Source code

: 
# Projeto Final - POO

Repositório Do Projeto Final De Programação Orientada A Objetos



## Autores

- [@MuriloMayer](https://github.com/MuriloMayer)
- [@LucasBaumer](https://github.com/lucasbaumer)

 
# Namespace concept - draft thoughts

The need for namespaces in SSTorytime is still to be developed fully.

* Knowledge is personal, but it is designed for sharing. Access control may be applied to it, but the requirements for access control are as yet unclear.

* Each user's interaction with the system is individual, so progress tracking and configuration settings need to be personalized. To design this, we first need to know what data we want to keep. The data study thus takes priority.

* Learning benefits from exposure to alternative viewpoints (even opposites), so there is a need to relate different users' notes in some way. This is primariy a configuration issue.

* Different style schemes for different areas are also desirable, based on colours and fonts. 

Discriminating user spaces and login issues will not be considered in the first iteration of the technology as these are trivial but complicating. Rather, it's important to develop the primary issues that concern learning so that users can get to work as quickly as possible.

## WHAT IS BEING ASKED
Would you print each line of the material exactly?

## REPLY
Source code

: 
# Projeto Final - POO

Repositório Do Projeto Final De Programação Orientada A Objetos



## Autores

- [@MuriloMayer](https://github.com/MuriloMayer)
- [@LucasBaumer](https://github.com/lucasbaumer)

 
# Namespace concept - draft thoughts

The need for namespaces in SSTorytime is still to be developed fully.

* Knowledge is personal, but it is designed for sharing. Access control may be applied to it, but the requirements for access control are as yet unclear.

* Each user's interaction with the system is individual, so progress tracking and configuration settings need to be personalized. To design this, we first need to know what data we want to keep. The data study thus takes priority.

* Learning benefits from exposure to alternative viewpoints (even opposites), so there is a need to relate different users' notes in some way. This is primariy a configuration issue.

* Different style schemes for different areas are also desirable, based on colours and fonts. 

Discriminating user spaces and login issues will not be considered in the first iteration of the technology as these are trivial but complicating. Rather, it's important to develop the primary issues that concern learning so that users can get to work as quickly as possible.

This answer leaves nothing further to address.